Revert "i2c: cadance: fix ctrl/addr reg write order"

Message ID 20181206173306.31556-1-kyle.roeschley@ni.com
State New
Headers show
Series
  • Revert "i2c: cadance: fix ctrl/addr reg write order"
Related show

Commit Message

Kyle Roeschley Dec. 6, 2018, 5:33 p.m.
This reverts commit 8064c616984eaa015f018dba595d78cd24a0cc8c.

According to the Zynq TRM §20.2.2 under heading Read Transfer, HOLD should
be set or cleared before writing the I2C Address register.

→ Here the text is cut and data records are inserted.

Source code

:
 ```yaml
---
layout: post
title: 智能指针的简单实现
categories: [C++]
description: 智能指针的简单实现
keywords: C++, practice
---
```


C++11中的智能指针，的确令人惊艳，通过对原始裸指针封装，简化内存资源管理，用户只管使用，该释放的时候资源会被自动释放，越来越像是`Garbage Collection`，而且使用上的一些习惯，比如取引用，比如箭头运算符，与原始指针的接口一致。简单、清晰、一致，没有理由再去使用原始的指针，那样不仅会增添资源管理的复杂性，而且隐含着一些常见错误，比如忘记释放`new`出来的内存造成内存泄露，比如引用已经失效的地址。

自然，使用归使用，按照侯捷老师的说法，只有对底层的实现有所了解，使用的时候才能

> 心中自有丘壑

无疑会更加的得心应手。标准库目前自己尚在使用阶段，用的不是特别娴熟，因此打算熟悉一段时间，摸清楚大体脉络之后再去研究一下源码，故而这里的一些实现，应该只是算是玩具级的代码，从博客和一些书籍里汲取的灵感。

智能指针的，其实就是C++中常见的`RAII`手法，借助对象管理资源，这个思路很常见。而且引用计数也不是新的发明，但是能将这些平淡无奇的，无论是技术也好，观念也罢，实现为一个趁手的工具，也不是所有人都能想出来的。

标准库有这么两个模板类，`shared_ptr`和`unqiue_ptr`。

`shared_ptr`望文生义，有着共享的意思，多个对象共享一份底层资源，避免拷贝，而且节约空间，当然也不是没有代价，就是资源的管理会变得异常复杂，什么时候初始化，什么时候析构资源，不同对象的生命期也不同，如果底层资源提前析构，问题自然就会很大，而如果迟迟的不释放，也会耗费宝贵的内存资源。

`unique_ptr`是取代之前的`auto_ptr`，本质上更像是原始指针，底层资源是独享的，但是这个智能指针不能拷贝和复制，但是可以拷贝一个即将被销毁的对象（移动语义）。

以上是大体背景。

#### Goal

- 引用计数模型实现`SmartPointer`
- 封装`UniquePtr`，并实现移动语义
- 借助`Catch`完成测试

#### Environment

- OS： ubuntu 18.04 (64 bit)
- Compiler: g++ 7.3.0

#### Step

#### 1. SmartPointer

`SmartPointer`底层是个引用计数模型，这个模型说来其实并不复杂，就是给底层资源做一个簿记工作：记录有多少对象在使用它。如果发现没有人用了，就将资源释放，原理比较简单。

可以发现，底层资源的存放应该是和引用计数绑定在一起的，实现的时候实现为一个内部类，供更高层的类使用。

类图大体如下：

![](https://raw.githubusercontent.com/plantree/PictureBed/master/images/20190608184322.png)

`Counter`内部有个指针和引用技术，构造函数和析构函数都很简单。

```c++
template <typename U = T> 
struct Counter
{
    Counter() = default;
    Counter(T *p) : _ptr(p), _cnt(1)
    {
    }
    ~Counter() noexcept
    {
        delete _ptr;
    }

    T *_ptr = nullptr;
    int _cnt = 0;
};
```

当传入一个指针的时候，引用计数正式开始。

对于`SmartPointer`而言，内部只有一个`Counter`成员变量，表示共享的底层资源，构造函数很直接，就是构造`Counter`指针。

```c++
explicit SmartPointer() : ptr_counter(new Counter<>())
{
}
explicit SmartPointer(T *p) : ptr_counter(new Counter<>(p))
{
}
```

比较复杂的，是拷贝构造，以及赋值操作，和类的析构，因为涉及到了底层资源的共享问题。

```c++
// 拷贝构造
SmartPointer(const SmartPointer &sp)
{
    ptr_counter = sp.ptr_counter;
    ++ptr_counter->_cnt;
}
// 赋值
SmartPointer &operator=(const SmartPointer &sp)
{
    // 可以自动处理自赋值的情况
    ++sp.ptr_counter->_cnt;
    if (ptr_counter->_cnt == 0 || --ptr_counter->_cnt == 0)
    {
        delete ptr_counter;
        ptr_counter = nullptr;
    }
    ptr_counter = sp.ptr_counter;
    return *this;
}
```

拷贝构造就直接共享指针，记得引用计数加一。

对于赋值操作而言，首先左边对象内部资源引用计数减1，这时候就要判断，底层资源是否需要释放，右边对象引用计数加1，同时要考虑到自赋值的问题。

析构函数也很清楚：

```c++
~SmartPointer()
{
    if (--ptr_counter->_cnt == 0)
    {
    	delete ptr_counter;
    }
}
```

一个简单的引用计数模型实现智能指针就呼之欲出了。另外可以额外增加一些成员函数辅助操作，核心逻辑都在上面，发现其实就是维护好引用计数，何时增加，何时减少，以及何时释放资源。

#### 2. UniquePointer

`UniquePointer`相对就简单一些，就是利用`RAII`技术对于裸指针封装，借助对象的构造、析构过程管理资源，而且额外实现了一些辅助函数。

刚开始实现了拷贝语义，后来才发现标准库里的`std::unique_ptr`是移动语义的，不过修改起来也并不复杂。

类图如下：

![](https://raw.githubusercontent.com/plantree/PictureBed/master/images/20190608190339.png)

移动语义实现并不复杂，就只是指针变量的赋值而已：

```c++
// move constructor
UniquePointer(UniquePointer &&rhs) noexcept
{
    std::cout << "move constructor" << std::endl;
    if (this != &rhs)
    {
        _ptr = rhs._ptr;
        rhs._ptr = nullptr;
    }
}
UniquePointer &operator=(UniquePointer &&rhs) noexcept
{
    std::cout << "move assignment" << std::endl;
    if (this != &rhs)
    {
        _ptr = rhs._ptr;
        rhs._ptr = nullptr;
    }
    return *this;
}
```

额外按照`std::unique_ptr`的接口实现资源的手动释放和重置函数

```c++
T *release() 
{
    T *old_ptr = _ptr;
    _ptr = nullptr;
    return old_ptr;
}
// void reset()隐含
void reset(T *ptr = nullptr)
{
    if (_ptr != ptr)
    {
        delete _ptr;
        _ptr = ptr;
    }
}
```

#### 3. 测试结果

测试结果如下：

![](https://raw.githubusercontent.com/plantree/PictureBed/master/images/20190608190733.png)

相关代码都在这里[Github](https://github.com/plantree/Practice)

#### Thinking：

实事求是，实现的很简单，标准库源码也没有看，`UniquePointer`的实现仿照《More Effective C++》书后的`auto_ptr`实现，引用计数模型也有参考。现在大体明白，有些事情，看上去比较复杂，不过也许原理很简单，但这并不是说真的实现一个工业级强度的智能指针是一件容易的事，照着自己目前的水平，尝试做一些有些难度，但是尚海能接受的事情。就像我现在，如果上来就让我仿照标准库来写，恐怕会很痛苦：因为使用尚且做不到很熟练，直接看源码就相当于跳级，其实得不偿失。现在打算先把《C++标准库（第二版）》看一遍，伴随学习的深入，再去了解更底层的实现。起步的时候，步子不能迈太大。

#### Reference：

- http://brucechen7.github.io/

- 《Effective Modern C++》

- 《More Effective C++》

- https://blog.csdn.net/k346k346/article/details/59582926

This fixes
sporadic i2c bus lockups on National Instruments Zynq-based devices.

Signed-off-by: Kyle Roeschley <kyle.roeschley@ni.com>
---
Tested by flooding the bus with traffic on a National Instruments cRIO-9068.
Previously the bus would lock up after ~30s, now I can run overnight with no
problems.

 drivers/i2c/busses/i2c-cadence.c | 8 ++++----
 1 file changed, 4 insertions(+), 4 deletions(-)

Comments

Michal Simek Dec. 7, 2018, 9:15 a.m. | #1
On 06. 12. 18 18:33, Kyle Roeschley wrote:
> This reverts commit 8064c616984eaa015f018dba595d78cd24a0cc8c.
> 
> According to the Zynq TRM §20.2.2 under heading Read Transfer, HOLD should
> be set or cleared before writing the I2C Address register. This fixes
> sporadic i2c bus lockups on National Instruments Zynq-based devices.
> 
> Signed-off-by: Kyle Roeschley <kyle.roeschley@ni.com>
> ---
> Tested by flooding the bus with traffic on a National Instruments cRIO-9068.
> Previously the bus would lock up after ~30s, now I can run overnight with no
> problems.

Can you please share that app you use to be able to replicate it on our
side?

Thanks,
Michal
Kyle Roeschley Dec. 7, 2018, 10:22 p.m. | #2
On Fri, Dec 07, 2018 at 10:15:11AM +0100, Michal Simek wrote:
> On 06. 12. 18 18:33, Kyle Roeschley wrote:
> > This reverts commit 8064c616984eaa015f018dba595d78cd24a0cc8c.
> > 
> > According to the Zynq TRM §20.2.2 under heading Read Transfer, HOLD should
> > be set or cleared before writing the I2C Address register. This fixes
> > sporadic i2c bus lockups on National Instruments Zynq-based devices.
> > 
> > Signed-off-by: Kyle Roeschley <kyle.roeschley@ni.com>
> > ---
> > Tested by flooding the bus with traffic on a National Instruments cRIO-9068.
> > Previously the bus would lock up after ~30s, now I can run overnight with no
> > problems.
> 
> Can you please share that app you use to be able to replicate it on our
> side?

I've seen the problem in two cases, neither of which are very easy to
replicate:

1. Continuously rebooting a cRIO-9068 running an NI Linux kernel. This was how
   we caught the error originally, but it unfortunately takes 10+ hours to
   fail. In this case, I saw a timeout error caused by a two-message transfer
   immediately on load of the nizynqcpld driver [1]. Linked is our 4.9 tree
   because its our latest released branch, but we're currently testing on top
   of 4.14.
2. Writing on the status LED on a cRIO-9068 in a loop. This only takes a 30s to
   a couple minutes to fail, in which case I see the same timeout error from
   i2c-cadence and the system hangs. The script I used is below [2].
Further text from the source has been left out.